EXERCISE AIM:
Give an exact copy of the line that has "- wear mask" and of every line below it, through the last, with nothing else.

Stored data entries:
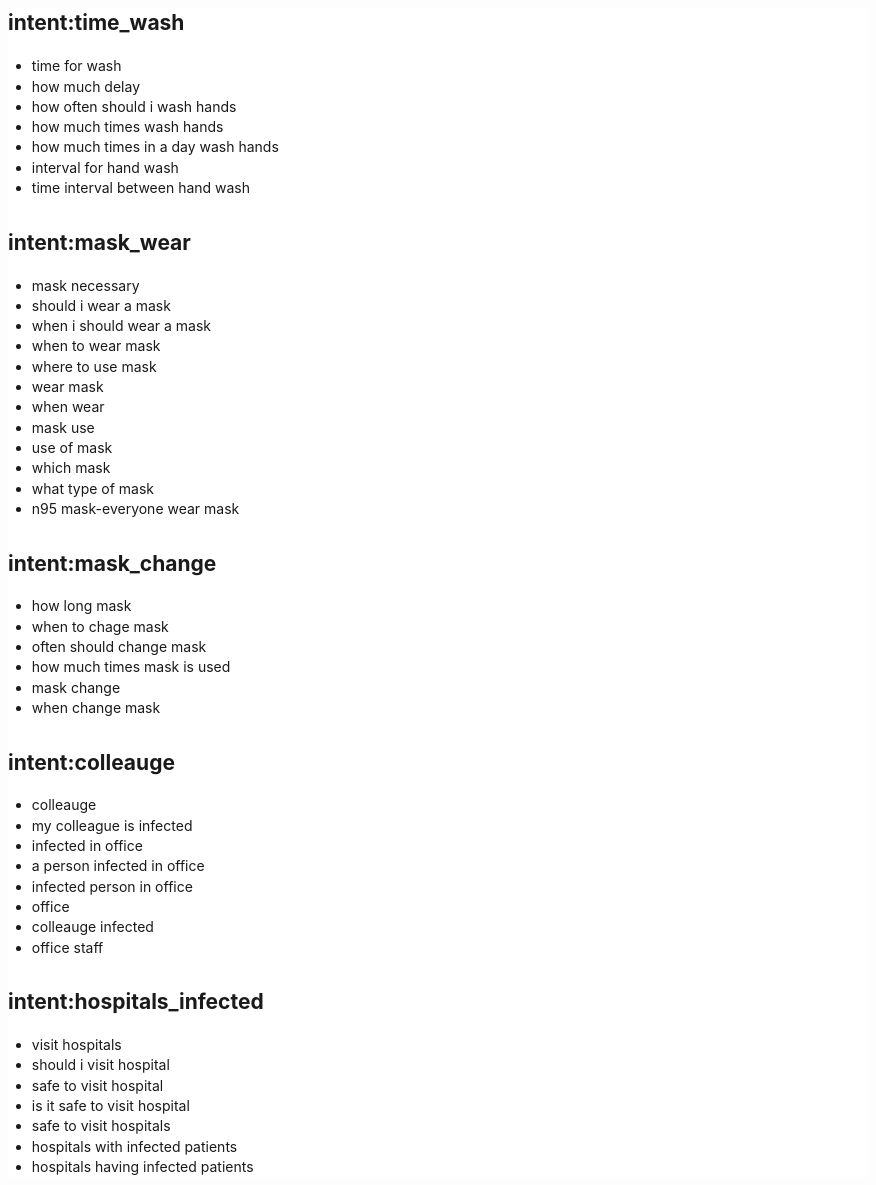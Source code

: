 ## intent:time_wash
- time for wash
- how much delay
- how often should i wash hands
- how much times wash hands
- how much times in a day wash hands
- interval for hand wash
- time interval between hand wash

## intent:mask_wear
- mask necessary
- should i wear a mask
- when i should wear a mask
- when to wear mask
- where to use mask
- wear mask
- when wear
- mask use
- use of mask
- which mask
- what type of mask
- n95 mask-everyone wear mask

## intent:mask_change
- how long mask
- when to chage mask
- often should change mask
- how much times mask is used
- mask change
- when change mask

## intent:colleauge
- colleauge
- my colleague is infected
- infected in office
- a person infected in office
- infected person in office
- office
- colleauge infected
- office staff

## intent:hospitals_infected
- visit hospitals
- should i visit hospital
- safe to visit hospital
- is it safe to visit hospital
- safe to visit hospitals
- hospitals with infected patients
- hospitals having infected patients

ANSWER TO THIS TASK:
- wear mask
- when wear
- mask use
- use of mask
- which mask
- what type of mask
- n95 mask-everyone wear mask

## intent:mask_change
- how long mask
- when to chage mask
- often should change mask
- how much times mask is used
- mask change
- when change mask

## intent:colleauge
- colleauge
- my colleague is infected
- infected in office
- a person infected in office
- infected person in office
- office
- colleauge infected
- office staff

## intent:hospitals_infected
- visit hospitals
- should i visit hospital
- safe to visit hospital
- is it safe to visit hospital
- safe to visit hospitals
- hospitals with infected patients
- hospitals having infected patients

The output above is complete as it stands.